DATASET ENTRIES Block Start

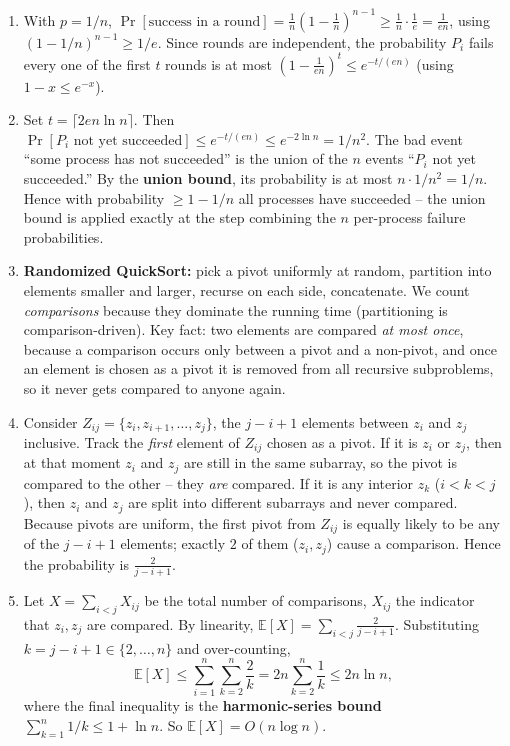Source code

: \documentclass[11pt]{article}
\begin{document}
\begin{enumerate}[label=\textbf{A\arabic*.}, leftmargin=2.2em]
\item With $p = 1/n$, $\Pr[\text{success in a round}] = \frac1n(1 - \frac1n)^{n-1} \ge
\frac1n\cdot\frac1e = \frac{1}{en}$, using $(1-1/n)^{n-1}\ge 1/e$. Since rounds are
independent, the probability $P_i$ fails every one of the first $t$ rounds is at most
$(1 - \frac{1}{en})^t \le e^{-t/(en)}$ (using $1 - x \le e^{-x}$).

\item Set $t = \lceil 2en\ln n\rceil$. Then $\Pr[P_i \text{ not yet succeeded}] \le
e^{-t/(en)} \le e^{-2\ln n} = 1/n^2$. The bad event ``some process has not succeeded'' is
the union of the $n$ events ``$P_i$ not yet succeeded.'' By the \textbf{union bound}, its
probability is at most $n\cdot 1/n^2 = 1/n$. Hence with probability $\ge 1 - 1/n$ all
processes have succeeded -- the union bound is applied exactly at the step combining the $n$
per-process failure probabilities.

\item \textbf{Randomized QuickSort:} pick a pivot uniformly at random, partition into
elements smaller and larger, recurse on each side, concatenate. We count \emph{comparisons}
because they dominate the running time (partitioning is comparison-driven). Key fact: two
elements are compared \emph{at most once}, because a comparison occurs only between a pivot
and a non-pivot, and once an element is chosen as a pivot it is removed from all recursive
subproblems, so it never gets compared to anyone again.

\item Consider $Z_{ij} = \{z_i, z_{i+1}, \ldots, z_j\}$, the $j-i+1$ elements between $z_i$
and $z_j$ inclusive. Track the \emph{first} element of $Z_{ij}$ chosen as a pivot. If it is
$z_i$ or $z_j$, then at that moment $z_i$ and $z_j$ are still in the same subarray, so the
pivot is compared to the other -- they \emph{are} compared. If it is any interior $z_k$
($i<k<j$), then $z_i$ and $z_j$ are split into different subarrays and never compared.
Because pivots are uniform, the first pivot from $Z_{ij}$ is equally likely to be any of
the $j-i+1$ elements; exactly $2$ of them ($z_i, z_j$) cause a comparison. Hence the
probability is $\frac{2}{j-i+1}$.

\item Let $X = \sum_{i<j} X_{ij}$ be the total number of comparisons, $X_{ij}$ the
indicator that $z_i, z_j$ are compared. By linearity, $\mathbb{E}[X] = \sum_{i<j}
\frac{2}{j-i+1}$. Substituting $k = j-i+1 \in \{2,\ldots,n\}$ and over-counting,
\[
\mathbb{E}[X] \le \sum_{i=1}^{n}\sum_{k=2}^{n}\frac{2}{k} = 2n\sum_{k=2}^{n}\frac1k \le 2n\ln n,
\]
where the final inequality is the \textbf{harmonic-series bound} $\sum_{k=1}^n 1/k \le
1 + \ln n$. So $\mathbb{E}[X] = O(n\log n)$.


\end{enumerate}
\end{document}

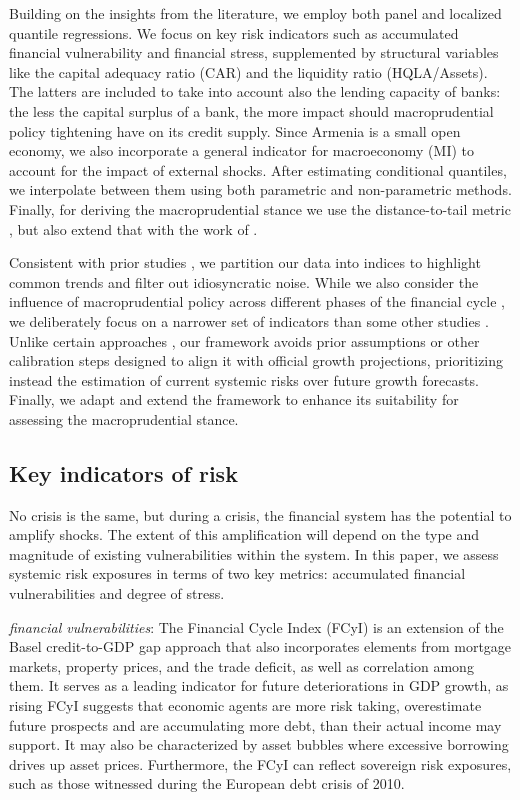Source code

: Building on the insights from the literature, we employ both panel and localized quantile regressions. We focus on key risk indicators such as accumulated financial vulnerability and financial stress, supplemented by structural variables like the capital adequacy ratio (CAR) and the liquidity ratio (HQLA/Assets). The latters are included to take into account also the lending capacity of banks: the less the capital surplus of a bank, the more impact should macroprudential policy tightening have on its credit supply. Since Armenia is a small open economy, we also incorporate a general indicator for macroeconomy (MI) to account for the impact of external shocks. After estimating conditional quantiles, we interpolate between them using both parametric and non-parametric methods. Finally, for deriving the macroprudential stance we use the distance-to-tail metric \citep{esrb2024}, but also extend that with the work of \citet{suarez2022}.

Consistent with prior studies \citep{imf_gar_2019}, we partition our data into indices to highlight common trends and filter out idiosyncratic noise. While we also consider the influence of macroprudential policy across different phases of the financial cycle \citep{galan2020}, we deliberately focus on a narrower set of indicators than some other studies \citep{aikman2019}. Unlike certain approaches \citep{szabo2020}, our framework avoids prior assumptions or other calibration steps designed to align it with official growth projections, prioritizing instead the estimation of current systemic risks over future growth forecasts.  Finally, we adapt and extend the framework to enhance its suitability for assessing the macroprudential stance.

\subsection{Key indicators of risk}
No crisis is the same, but during a crisis, the financial system has the potential to amplify shocks. The extent of this amplification will depend on the type and magnitude of existing vulnerabilities within the system. In this paper, we assess systemic risk exposures in terms of two key metrics: accumulated financial vulnerabilities and degree of stress.

\textit{financial vulnerabilities}: The Financial Cycle Index (FCyI) \citep{hollo2012, plasil2014} is an extension of the Basel credit-to-GDP gap approach \citep{basel2010} that also incorporates elements from mortgage markets, property prices, and the trade deficit, as well as correlation among them. It serves as a leading indicator for future deteriorations in GDP growth, as rising FCyI suggests that economic agents are more risk taking, overestimate future prospects and are accumulating more debt, than their actual income may support. It may also be characterized by asset bubbles where excessive borrowing drives up asset prices. Furthermore, the FCyI can reflect sovereign risk exposures, such as those witnessed during the European debt crisis of 2010.

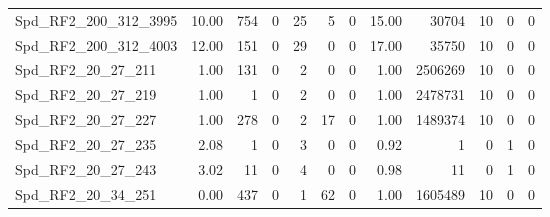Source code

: \begin{longtable}[c]{@{}lrrrrrrrrrrr@{}}
Spd\_RF2\_200\_312\_3995     & 10.00                  & 754                     & 0                       & 25                     & 5                       & 0                       & 15.00                   & 30704                    & 10                       & 0                        & 0                        \\
Spd\_RF2\_200\_312\_4003     & 12.00                  & 151                     & 0                       & 29                     & 0                       & 0                       & 17.00                   & 35750                    & 10                       & 0                        & 0                        \\
Spd\_RF2\_20\_27\_211        & 1.00                   & 131                     & 0                       & 2                      & 0                       & 0                       & 1.00                    & 2506269                  & 10                       & 0                        & 0                        \\
Spd\_RF2\_20\_27\_219        & 1.00                   & 1                       & 0                       & 2                      & 0                       & 0                       & 1.00                    & 2478731                  & 10                       & 0                        & 0                        \\
Spd\_RF2\_20\_27\_227        & 1.00                   & 278                     & 0                       & 2                      & 17                      & 0                       & 1.00                    & 1489374                  & 10                       & 0                        & 0                        \\
Spd\_RF2\_20\_27\_235        & 2.08                   & 1                       & 0                       & 3                      & 0                       & 0                       & 0.92                    & 1                        & 0                        & 1                        & 0                        \\
Spd\_RF2\_20\_27\_243        & 3.02                   & 11                      & 0                       & 4                      & 0                       & 0                       & 0.98                    & 11                       & 0                        & 1                        & 0                        \\
Spd\_RF2\_20\_34\_251        & 0.00                   & 437                     & 0                       & 1                      & 62                      & 0                       & 1.00                    & 1605489                  & 10                       & 0                        & 0                        \\

\end{longtable}
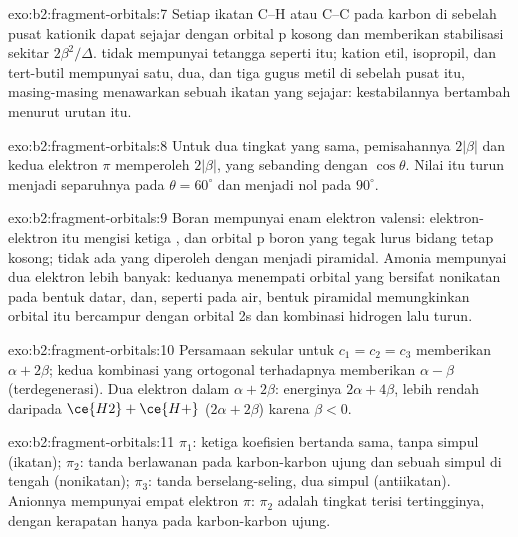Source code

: \begin{solution}{exo:b2:fragment-orbitals:7}
Setiap ikatan C--H atau C--C pada karbon di sebelah pusat kationik dapat
sejajar dengan orbital p kosong dan memberikan stabilisasi sekitar
$2\beta^2/\Delta$.  tidak mempunyai tetangga seperti itu; kation
etil, isopropil, dan tert-butil mempunyai satu, dua, dan tiga gugus metil
di sebelah pusat itu, masing-masing menawarkan sebuah ikatan yang sejajar:
kestabilannya bertambah menurut urutan itu.
\end{solution}

\begin{solution}{exo:b2:fragment-orbitals:8}
Untuk dua tingkat yang sama, pemisahannya $2|\beta|$ dan kedua elektron
$\pi$ memperoleh $2|\beta|$, yang sebanding dengan $\cos\theta$. Nilai itu
turun menjadi separuhnya pada $\theta = 60^\circ$ dan menjadi nol pada
$90^\circ$.
\end{solution}

\begin{solution}{exo:b2:fragment-orbitals:9}
Boran mempunyai enam elektron valensi: elektron-elektron itu mengisi
ketiga , dan orbital p boron yang tegak lurus bidang tetap
kosong; tidak ada yang diperoleh dengan menjadi piramidal. Amonia
mempunyai dua elektron lebih banyak: keduanya menempati orbital yang
bersifat nonikatan pada bentuk datar, dan, seperti pada air, bentuk
piramidal memungkinkan orbital itu bercampur dengan orbital 2s dan
kombinasi hidrogen lalu turun.
\end{solution}

\begin{solution}{exo:b2:fragment-orbitals:10}
Persamaan sekular untuk $c_1 = c_2 = c_3$ memberikan $\alpha + 2\beta$; kedua
kombinasi yang ortogonal terhadapnya memberikan $\alpha - \beta$
(terdegenerasi). Dua elektron dalam $\alpha + 2\beta$: energinya
$2\alpha + 4\beta$, lebih rendah daripada $\ce{H2} + \ce{H+}$
($2\alpha + 2\beta$) karena $\beta < 0$.
\end{solution}

\begin{solution}{exo:b2:fragment-orbitals:11}
$\pi_1$: ketiga koefisien bertanda sama, tanpa simpul (ikatan); $\pi_2$:
tanda berlawanan pada karbon-karbon ujung dan sebuah simpul di tengah
(nonikatan); $\pi_3$: tanda berselang-seling, dua simpul (antiikatan).
Anionnya mempunyai empat elektron $\pi$: $\pi_2$ adalah tingkat terisi
tertingginya, dengan kerapatan hanya pada karbon-karbon ujung.
\end{solution}

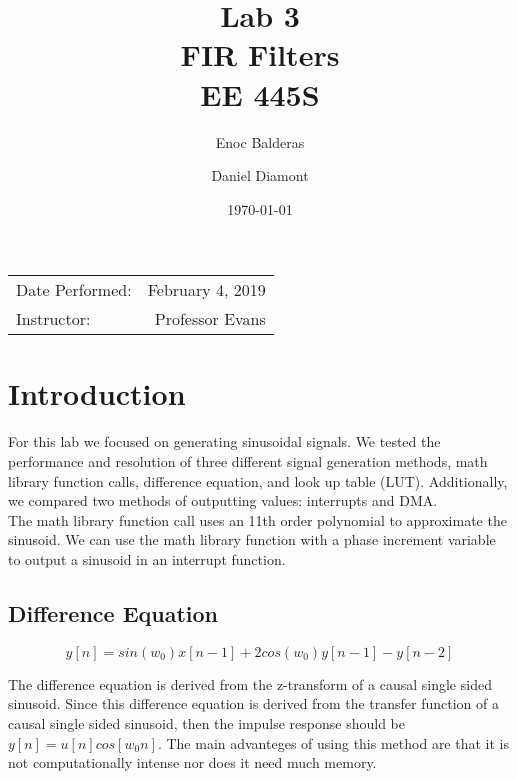 \documentclass{article}
\title{Lab 3\\ FIR Filters\\ EE 445S} %
\author{Enoc Balderas\\
        \and
        Daniel Diamont\\} %
\date{\today} %
\begin{document}
\maketitle %

\begin{center}
\begin{tabular}{l r}
Date Performed: & February 4, 2019 \\ %
Instructor: & Professor Evans %
\end{tabular}
\end{center}



\section{Introduction}

For this lab we focused on generating sinusoidal signals. 
We tested the performance and resolution of three different signal generation methods, math library function calls, difference equation, and look up table (LUT).
Additionally, we compared two methods of outputting values: interrupts and DMA.\\

The math library function call uses an 11th order polynomial to approximate the sinusoid.
We can use the math library function with a phase increment variable to output a sinusoid in an interrupt function.

\subsection{Difference Equation}

\begin{equation}
y[n] = sin(w_0)x[n-1] + 2cos(w_0)y[n-1] - y[n-2]
\end{equation}

The difference equation is derived from the z-transform of a causal single sided sinusoid.
Since this difference equation is derived from the transfer function of a causal single sided sinusoid, then the impulse response should be $y[n] = u[n]cos[w_0n]$.
The main advanteges of using this method are that it is not computationally intense nor does it need much memory.
\end{document}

DATASET ENTRIES Block End

■ EXERCISE REQUIREMENTS ■
For the data shown above, give the number of lines where the word "same" appears, and nothing else.

■ ANSWER TO THIS TASK ■
2